Stored data:
☆ ☆ ☆ ☆
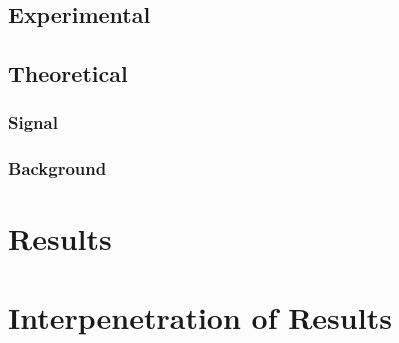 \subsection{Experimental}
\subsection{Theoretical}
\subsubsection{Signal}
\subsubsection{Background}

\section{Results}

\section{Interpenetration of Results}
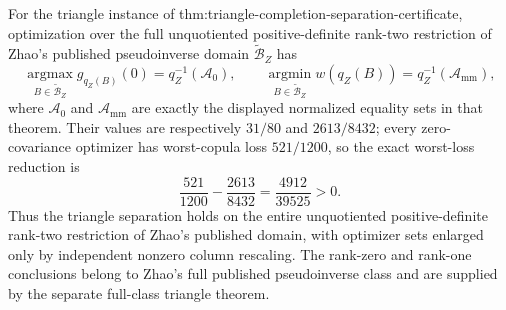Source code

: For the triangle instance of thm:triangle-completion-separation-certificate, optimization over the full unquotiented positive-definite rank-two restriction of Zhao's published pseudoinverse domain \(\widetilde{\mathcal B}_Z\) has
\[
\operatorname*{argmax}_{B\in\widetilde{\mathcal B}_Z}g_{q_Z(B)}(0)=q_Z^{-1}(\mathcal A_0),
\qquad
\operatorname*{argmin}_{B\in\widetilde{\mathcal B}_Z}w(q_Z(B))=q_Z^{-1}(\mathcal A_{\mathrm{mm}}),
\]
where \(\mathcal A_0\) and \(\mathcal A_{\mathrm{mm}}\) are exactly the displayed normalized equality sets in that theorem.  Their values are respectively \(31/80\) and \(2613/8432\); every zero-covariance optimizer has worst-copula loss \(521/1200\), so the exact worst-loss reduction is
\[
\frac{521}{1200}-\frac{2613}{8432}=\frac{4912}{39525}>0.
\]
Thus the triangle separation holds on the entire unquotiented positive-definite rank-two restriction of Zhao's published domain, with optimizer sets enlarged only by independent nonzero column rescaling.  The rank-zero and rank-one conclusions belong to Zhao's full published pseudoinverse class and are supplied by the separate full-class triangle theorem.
☆ ☆ ☆ ☆
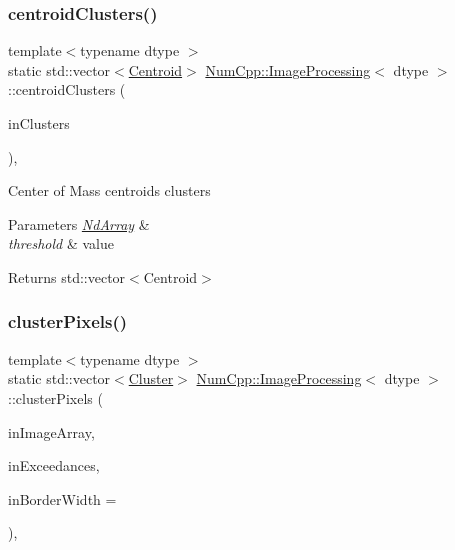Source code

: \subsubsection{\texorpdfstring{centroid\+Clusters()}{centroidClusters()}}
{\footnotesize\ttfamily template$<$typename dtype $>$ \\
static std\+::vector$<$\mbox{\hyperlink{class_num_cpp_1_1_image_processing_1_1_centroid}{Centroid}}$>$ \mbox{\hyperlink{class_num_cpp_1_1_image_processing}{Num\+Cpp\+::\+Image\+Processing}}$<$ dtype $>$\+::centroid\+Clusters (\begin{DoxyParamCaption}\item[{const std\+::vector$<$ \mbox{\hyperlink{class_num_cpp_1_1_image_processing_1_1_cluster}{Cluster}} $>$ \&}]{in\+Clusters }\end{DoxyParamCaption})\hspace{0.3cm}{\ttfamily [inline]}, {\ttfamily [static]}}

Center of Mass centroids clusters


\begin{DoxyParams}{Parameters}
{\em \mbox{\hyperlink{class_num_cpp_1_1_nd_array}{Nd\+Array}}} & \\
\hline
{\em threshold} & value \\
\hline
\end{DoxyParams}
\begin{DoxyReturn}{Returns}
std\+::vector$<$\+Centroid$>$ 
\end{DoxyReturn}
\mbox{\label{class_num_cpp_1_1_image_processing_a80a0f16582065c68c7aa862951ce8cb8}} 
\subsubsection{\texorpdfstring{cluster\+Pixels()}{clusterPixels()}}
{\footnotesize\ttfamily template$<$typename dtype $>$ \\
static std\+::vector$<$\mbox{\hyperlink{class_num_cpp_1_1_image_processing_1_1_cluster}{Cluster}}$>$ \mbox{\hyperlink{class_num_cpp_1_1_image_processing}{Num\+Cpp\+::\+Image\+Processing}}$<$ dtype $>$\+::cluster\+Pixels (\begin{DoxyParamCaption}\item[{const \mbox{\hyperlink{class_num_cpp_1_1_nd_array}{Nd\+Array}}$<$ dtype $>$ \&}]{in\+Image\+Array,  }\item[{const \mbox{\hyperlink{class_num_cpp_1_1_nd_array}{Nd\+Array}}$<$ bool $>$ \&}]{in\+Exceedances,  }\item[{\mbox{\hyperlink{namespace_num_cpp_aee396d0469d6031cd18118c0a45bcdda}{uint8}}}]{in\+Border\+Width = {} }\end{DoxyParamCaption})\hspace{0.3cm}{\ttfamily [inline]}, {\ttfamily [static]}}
☆ ☆ ☆ ☆
Where a line of the data above includes "DoxyReturn", copy that line.

\begin{DoxyReturn}{Returns}
\end{DoxyReturn}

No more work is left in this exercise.